Nice problem. The only functions which work are $f(x)=0$ and $f(x)=x$ for all real $x$. Let $c$ be an arbitrary real and take $P(x)=x-f(c)$. Then $P(f(c))=0$ so $f(P(c))= f(c-f(c))=0$, so $f(x-f(x))=0$ for all real $x$. Now, if $x-f(x)=0$ for all $x$, then $f$ is the identity. Otherwise, suppose $a-f(a)=b$ for some real $a$ and nonzero $b$. Then let $P(x)=rx$ for some arbitrary real $r$; we have that $P(f(a-f(a)))=P(0)=0$ so $f(P(a-f(a)))=f(P(b))=f(rb)=0$. By varying $r$, we conclude that $f$ is everywhere zero. So only the claimed functions work.

Good. $\boxed{f(x)=x}$ is a solution, otherwise assume that $\exists j:f(j)\ne j$. Setting $P(x)=x-f(j)$ and $x=j$, we have $f(j-f(j))=0$. Setting $P(x)=\frac c{j-f(j)}x$ and $x=j-f(j)$, we have $\boxed{f(x)=0}$ for all $x$.

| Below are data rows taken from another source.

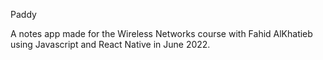 Paddy

A notes app made for the Wireless Networks course with Fahid AlKhatieb using Javascript and React Native in June 2022.

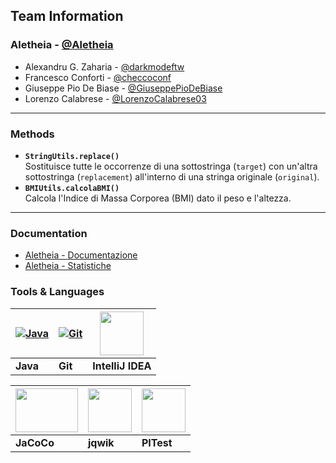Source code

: 
## Team Information
### Aletheia - [@Aletheia](https://github.com/Aletheia-Startup)
- Alexandru G. Zaharia - [@darkmodeftw](https://www.github.com/darkmodeftw)
- Francesco Conforti - [@checcoconf](https://github.com/checcoconf)
- Giuseppe Pio De Biase - [@GiuseppePioDeBiase](https://github.com/GiuseppePioDeBiase)
- Lorenzo Calabrese - [@LorenzoCalabrese03](https://github.com/LorenzoCalabrese03)

---

### Methods
- **`StringUtils.replace()`**<br>
  Sostituisce tutte le occorrenze di una sottostringa (`target`) con un'altra sottostringa (`replacement`)
  all'interno di una stringa originale (`original`).
- **`BMIUtils.calcolaBMI()`**<br>
   Calcola l'Indice di Massa Corporea (BMI) dato il peso e l'altezza.

---

### Documentation
- [Aletheia - Documentazione](Documentazione.pdf)
- [Aletheia - Statistiche](https://docs.google.com/spreadsheets/d/1RRu-VnftM7sfuSBF1Zx3lmCurp54a6ziRVPbiDWlw8U/edit?usp=sharing)

### Tools & Languages

| [![Java](https://img.icons8.com/?size=80&id=13679&format=png&color=000000)](https://docs.oracle.com/en/java/) | [![Git](https://img.icons8.com/?size=80&id=20906&format=png&color=000000)](https://git-scm.com/) | [<img src="https://upload.wikimedia.org/wikipedia/commons/thumb/9/9c/IntelliJ_IDEA_Icon.svg/2048px-IntelliJ_IDEA_Icon.svg.png" width="70" height="70">](https://www.jetbrains.com/idea/) |
|------------------------------------------------------------------------------------------------------------|------------------------------------------------------------------------------------------------|-------------------------------------------------------------------------------------------------------------------------|
| **Java**                                                                                                   | **Git**                                                                                        | **IntelliJ IDEA**                                                                                                       |

| [<img src="https://about.codecov.io/wp-content/uploads/2020/11/jacoco-logo.png" width="100" height="70">](https://www.eclemma.org/jacoco/) | [<img src="https://repository-images.githubusercontent.com/54369221/b098cf00-afb4-11ea-89fb-fb4d2c505130" width="70" height="70">](https://jqwik.net/) | [<img src="https://pitest.org/images/pit-black-150x152.png" width="70" height="70">](https://pitest.org/) |
|--------------------------------------------------------------------------------------------------------------------------------------------|------------------------------------------------------------------------------------------------------------------------------------------------------|----------------------------------------------------------------------------------------------------------------|
| **JaCoCo**                                                                                                                                  | **jqwik**                                                                                                                                            | **PITest**                                                                                                   |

Plugging in $u$ such that $f(u) = 0$ we obtain $f(P(u)) = 0$ for all polynomials $P$ with no constant term. In particular, $f(cu) = 0$ for all $c\in \mathbb{R}$, so if there is some nonzero $u$ with $f(u) = 0$ then $f\equiv 0$. On the other hand, setting $P(y) = y-f(c)$ for some $c$ and setting $x=c$ we obtain $f(c-f(c)) = 0$. Hence if $f(x)\not\equiv x$, then $f(x) = 0$ has a nontrivial solution so the only solutions are $f(x)\equiv x$ and $f(x)\equiv 0$.

This was proposed by me

The only solutions are $\boxed{f(x) \equiv x}$ and $\boxed{f(x) \equiv 0}$. Let $P(x) = a_{n}x^{n} + \cdots + a_{0} = a_{n}(x - r_{1}) \cdots (x-r_{n}) $ where $r_{i}$ is a root of $P$. If $f(x) \equiv 0$ then $P(0) = 0 = a_{n}(x - r_{1}) \cdots (x-r_{n})$ but this implies that there's exists some root $r_{j} = 0$, in other words $P(x) = a_{n}(x - r_{1}) \cdots (x- 0) \cdots (x-r_{n})$ and such $P$ is a polynomial without constant term. To find the other solution $f(x) \equiv x$ you can do a similar proceess as the solutions above and set $P(x) = x - f(k)$ for some $k$, and follow the procedure described above.